WHAT TO DO: In the listing below, find the line that contains "## 📊 Projetos em Power BI" and the line that contains "- [Análise de Traduções". Quote both and every line between them, exactly, and nothing more.

INFORMATION:
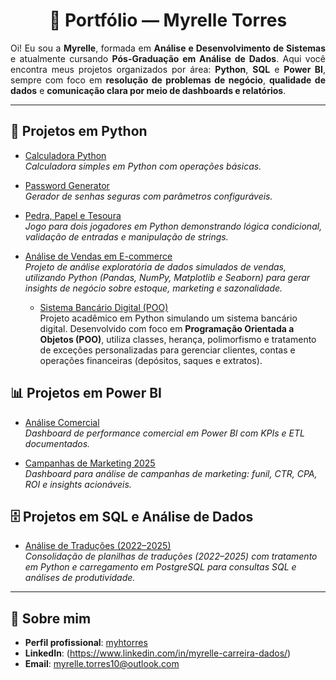 <h1 align="center">📂 Portfólio — Myrelle Torres</h1>

<p align="justify">
Oi! Eu sou a <b>Myrelle</b>, formada em <b>Análise e Desenvolvimento de Sistemas</b> e atualmente cursando <b>Pós-Graduação em Análise de Dados</b>.  
Aqui você encontra meus projetos organizados por área: <b>Python</b>, <b>SQL</b> e <b>Power BI</b>, sempre com foco em <b>resolução de problemas de negócio</b>, <b>qualidade de dados</b> e <b>comunicação clara por meio de dashboards e relatórios</b>.
</p>

---

## 🐍 Projetos em Python
- [Calculadora Python](https://github.com/myhtorres/calculadora-python)  
  *Calculadora simples em Python com operações básicas.*

- [Password Generator](https://github.com/myhtorres/password-generator-myrelle)  
  *Gerador de senhas seguras com parâmetros configuráveis.*

- [Pedra, Papel e Tesoura](https://github.com/myhtorres/game_pedra_papel_tesoura)  
  *Jogo para dois jogadores em Python demonstrando lógica condicional, validação de entradas e manipulação de strings.*

- [Análise de Vendas em E-commerce](https://github.com/myhtorres/python-miniprojeto1-analise-de-vendas)  
  *Projeto de análise exploratória de dados simulados de vendas, utilizando Python (Pandas, NumPy, Matplotlib e Seaborn) para gerar insights de negócio sobre estoque, marketing e sazonalidade.*

  - [Sistema Bancário Digital (POO)](https://github.com/myhtorres/python-miniprojeto2-sistema-bancario-digital--POO-)  
  Projeto acadêmico em Python simulando um sistema bancário digital. Desenvolvido com foco em **Programação Orientada a Objetos (POO)**, utiliza classes, herança, polimorfismo e tratamento de exceções personalizadas para gerenciar clientes, contas e operações financeiras (depósitos, saques e extratos).

## 📊 Projetos em Power BI
- [Análise Comercial](https://github.com/myhtorres/powerbi-analise-comercial)  
  *Dashboard de performance comercial em Power BI com KPIs e ETL documentados.*

- [Campanhas de Marketing 2025](https://github.com/myhtorres/powerbi-analise-campanhas-marketing-2025)  
  *Dashboard para análise de campanhas de marketing: funil, CTR, CPA, ROI e insights acionáveis.*

## 🗄️ Projetos em SQL e Análise de Dados
- [Análise de Traduções (2022–2025)](https://github.com/myhtorres/analise-traducoes)  
  *Consolidação de planilhas de traduções (2022–2025) com tratamento em Python e carregamento em PostgreSQL para consultas SQL e análises de produtividade.*

---

## 📌 Sobre mim
- **Perfil profissional**: [myhtorres](https://github.com/myhtorres/myhtorres)  
- **LinkedIn**: (https://www.linkedin.com/in/myrelle-carreira-dados/)
- **Email**: myrelle.torres10@outlook.com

SOLUTION TO THIS EXERCISE:
## 📊 Projetos em Power BI
- [Análise Comercial](https://github.com/myhtorres/powerbi-analise-comercial)  
  *Dashboard de performance comercial em Power BI com KPIs e ETL documentados.*

- [Campanhas de Marketing 2025](https://github.com/myhtorres/powerbi-analise-campanhas-marketing-2025)  
  *Dashboard para análise de campanhas de marketing: funil, CTR, CPA, ROI e insights acionáveis.*

## 🗄️ Projetos em SQL e Análise de Dados
- [Análise de Traduções (2022–2025)](https://github.com/myhtorres/analise-traducoes)  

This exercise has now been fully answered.